# Carma training, 11/5/13



## GatorDog (Aug 17, 2011)

10 months old, and she's making really good progress! I'm very happy with her and very lucky that I have such a good group of people who are also invested in us as a team. It has really made a big impact on our training over the last few weeks.


----------



## mycobraracr (Dec 4, 2011)

Very nice! So you doing your IPO 15 next week


----------



## mycobraracr (Dec 4, 2011)

I just showed Kiersten the video. Very impressive! Nice work!


----------



## ayoitzrimz (Apr 14, 2010)

Didn't know you train with Mario. You're in good hands  Great job!


----------



## GatorDog (Aug 17, 2011)

Thank you both! Mario is an awesome trainer and and a great friend. I'm very lucky for sure.

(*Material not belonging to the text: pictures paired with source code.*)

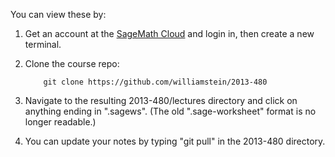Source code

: You can view these by:

  1. Get an account at the [SageMath Cloud](https://cloud.sagemath.com) and login in, then create a new terminal.

  2. Clone the course repo:

             git clone https://github.com/williamstein/2013-480

  3. Navigate to the resulting 2013-480/lectures directory and click on anything ending in ".sagews".  (The old ".sage-worksheet" format is no longer readable.)

  4. You can update your notes by typing "git pull" in the 2013-480 directory.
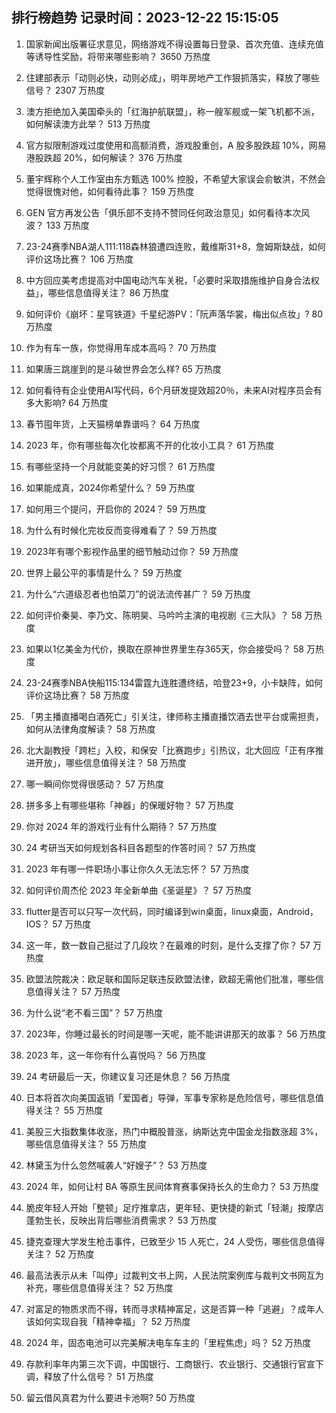 
## 排行榜趋势 记录时间：2023-12-22 15:15:05
  
  1. 国家新闻出版署征求意见，网络游戏不得设置每日登录、首次充值、连续充值等诱导性奖励，将带来哪些影响？ 3650 万热度
    
  2. 住建部表示「动则必快，动则必成」，明年房地产工作狠抓落实，释放了哪些信号？ 2307 万热度
    
  3. 澳方拒绝加入美国牵头的「红海护航联盟」，称一艘军舰或一架飞机都不派，如何解读澳方此举？ 513 万热度
    
  4. 官方拟限制游戏过度使用和高额消费，游戏股重创，A 股多股跌超 10%，网易港股跌超 20%，如何解读？ 376 万热度
    
  5. 董宇辉称个人工作室由东方甄选 100% 控股，不希望大家误会俞敏洪，不然会觉得很愧对他，如何看待此事？ 159 万热度
    
  6. GEN 官方再发公告「俱乐部不支持不赞同任何政治意见」如何看待本次风波？ 133 万热度
    
  7. 23-24赛季NBA湖人111:118森林狼遭四连败，戴维斯31+8，詹姆斯缺战，如何评价这场比赛？ 106 万热度
    
  8. 中方回应美考虑提高对中国电动汽车关税，「必要时采取措施维护自身合法权益」，哪些信息值得关注？ 86 万热度
    
  9. 如何评价《崩坏：星穹铁道》千星纪游PV：「阮声落华裳，梅出似点妆」? 80 万热度
    
  10. 作为有车一族，你觉得用车成本高吗？ 70 万热度
    
  11. 如果唐三跳崖到的是斗破世界会怎么样? 65 万热度
    
  12. 如何看待有企业使用AI写代码，6个月研发提效超20％，未来AI对程序员会有多大影响? 64 万热度
    
  13. 春节囤年货，上天猫榜单靠谱吗？ 64 万热度
    
  14. 2023 年，你有哪些每次化妆都离不开的化妆小工具？ 61 万热度
    
  15. 有哪些坚持一个月就能变美的好习惯？ 61 万热度
    
  16. 如果能成真，2024你希望什么？ 59 万热度
    
  17. 如何用三个提问，开启你的 2024？ 59 万热度
    
  18. 为什么有时候化完妆反而变得难看了？ 59 万热度
    
  19. 2023年有哪个影视作品里的细节触动过你？ 59 万热度
    
  20. 世界上最公平的事情是什么？ 59 万热度
    
  21. 为什么“六道级忍者也怕菜刀”的说法流传甚广？ 59 万热度
    
  22. 如何评价秦昊、李乃文、陈明昊、马吟吟主演的电视剧《三大队》？ 58 万热度
    
  23. 如果以1亿美金为代价，换取在原神世界里生存365天，你会接受吗？ 58 万热度
    
  24. 23-24赛季NBA快船115:134雷霆九连胜遭终结，哈登23+9，小卡缺阵，如何评价这场比赛？ 58 万热度
    
  25. 「男主播直播喝白酒死亡」引关注，律师称主播直播饮酒去世平台或需担责，如何从法律角度解读？ 58 万热度
    
  26. 北大副教授「跨栏」入校，和保安「比赛跑步」引热议，北大回应「正有序推进开放」，哪些信息值得关注？ 58 万热度
    
  27. 哪一瞬间你觉得很感动？ 57 万热度
    
  28. 拼多多上有哪些堪称「神器」的保暖好物？ 57 万热度
    
  29. 你对 2024 年的游戏行业有什么期待？ 57 万热度
    
  30. 24 考研当天如何规划各科目各题型的作答时间？ 57 万热度
    
  31. 2023 年有哪一件职场小事让你久久无法忘怀？ 57 万热度
    
  32. 如何评价周杰伦 2023 年全新单曲《圣诞星》？ 57 万热度
    
  33. flutter是否可以只写一次代码，同时编译到win桌面，linux桌面，Android，IOS？ 57 万热度
    
  34. 这一年，数一数自己挺过了几段坎？在最难的时刻，是什么支撑了你？ 57 万热度
    
  35. 欧盟法院裁决：欧足联和国际足联违反欧盟法律，欧超无需他们批准，哪些信息值得关注？ 57 万热度
    
  36. 为什么说“老不看三国”？ 57 万热度
    
  37. 2023年，你睡过最长的时间是哪一天呢，能不能讲讲那天的故事？ 56 万热度
    
  38. 2023 年，这一年你有什么喜悦吗？ 56 万热度
    
  39. 24 考研最后一天，你建议复习还是休息？ 56 万热度
    
  40. 日本将首次向美国返销「爱国者」导弹，军事专家称是危险信号，哪些信息值得关注？ 55 万热度
    
  41. 美股三大指数集体收涨，热门中概股普涨，纳斯达克中国金龙指数涨超 3%，哪些信息值得关注？ 55 万热度
    
  42. 林黛玉为什么忽然喊袭人“好嫂子”？ 53 万热度
    
  43. 2024 年，如何让村 BA 等原生民间体育赛事保持长久的生命力？ 53 万热度
    
  44. 脆皮年轻人开始「整顿」足疗推拿店，更年轻、更快捷的新式「轻潮」按摩店蓬勃生长，反映出背后哪些消费需求？ 53 万热度
    
  45. 捷克查理大学发生枪击事件，已致至少 15 人死亡，24 人受伤，哪些信息值得关注？ 52 万热度
    
  46. 最高法表示从未「叫停」过裁判文书上网，人民法院案例库与裁判文书网互为补充，哪些信息值得关注？ 52 万热度
    
  47. 对富足的物质求而不得，转而寻求精神富足，这是否算一种「逃避」？成年人该如何实现自我「精神幸福」？ 52 万热度
    
  48. 2024 年，固态电池可以完美解决电车车主的「里程焦虑」吗？ 52 万热度
    
  49. 存款利率年内第三次下调，中国银行、工商银行、农业银行、交通银行官宣下调，释放了什么信号？ 51 万热度
    
  50. 留云借风真君为什么要进卡池啊? 50 万热度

Sent from Petguide.com Free App


----------



## KathrynApril (Oct 3, 2013)

What a great video!


----------



## BoTaBe (May 2, 2013)

Really great!! Awesome heeling!


----------



## Wolfgeist (Dec 4, 2010)

That was awesome, super impressed by how precise and clean her heeling is. You guys are such a great team!


----------



## GatorDog (Aug 17, 2011)

Thanks guys!  I'm lucky to have this little girl who loves this work so much. 

Sent from Petguide.com Free App


----------



## phgsd (Jun 6, 2004)

WOW - she looks super! Great work!!!


----------



## natalie559 (Feb 4, 2005)

Looking great!!


----------